◆ **Exercise aim**: Exact transcript, pictures excluded: write out every record below.

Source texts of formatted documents

BEGIN

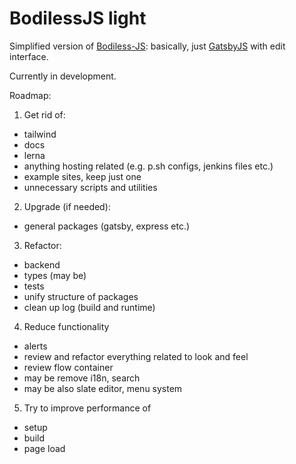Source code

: # BodilessJS light

Simplified version of [Bodiless-JS](https://github.com/johnsonandjohnson/Bodiless-JS/): basically, just [GatsbyJS](https://www.gatsbyjs.com/) with edit interface.

Currently in development.

Roadmap:
1. Get rid of:
- tailwind
- docs
- lerna
- anything hosting related (e.g. p.sh configs, jenkins files etc.)
- example sites, keep just one
- unnecessary scripts and utilities

2. Upgrade (if needed):
- general packages (gatsby, express etc.)

3. Refactor:
- backend
- types (may be)
- tests
- unify structure of packages
- clean up log (build and runtime)

4. Reduce functionality
- alerts
- review and refactor everything related to look and feel
- review flow container
- may be remove i18n, search
- may be also slate editor, menu system

5. Try to improve performance of
- setup
- build
- page load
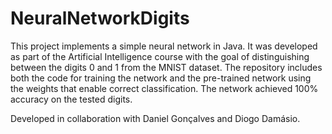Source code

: # NeuralNetworkDigits
This project implements a simple neural network in Java. It was developed as part of the Artificial Intelligence course with the goal of distinguishing between the digits 0 and 1 from the MNIST dataset. The repository includes both the code for training the network and the pre-trained network using the weights that enable correct classification. The network achieved 100% accuracy on the tested digits.

Developed in collaboration with Daniel Gonçalves and Diogo Damásio.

END

◆ **Your response**:
Source code

: # BodilessJS light

Simplified version of [Bodiless-JS](https://github.com/johnsonandjohnson/Bodiless-JS/): basically, just [GatsbyJS](https://www.gatsbyjs.com/) with edit interface.

Currently in development.

Roadmap:
1. Get rid of:
- tailwind
- docs
- lerna
- anything hosting related (e.g. p.sh configs, jenkins files etc.)
- example sites, keep just one
- unnecessary scripts and utilities

2. Upgrade (if needed):
- general packages (gatsby, express etc.)

3. Refactor:
- backend
- types (may be)
- tests
- unify structure of packages
- clean up log (build and runtime)

4. Reduce functionality
- alerts
- review and refactor everything related to look and feel
- review flow container
- may be remove i18n, search
- may be also slate editor, menu system

5. Try to improve performance of
- setup
- build
- page load
Source code

: # NeuralNetworkDigits
This project implements a simple neural network in Java. It was developed as part of the Artificial Intelligence course with the goal of distinguishing between the digits 0 and 1 from the MNIST dataset. The repository includes both the code for training the network and the pre-trained network using the weights that enable correct classification. The network achieved 100% accuracy on the tested digits.

Developed in collaboration with Daniel Gonçalves and Diogo Damásio.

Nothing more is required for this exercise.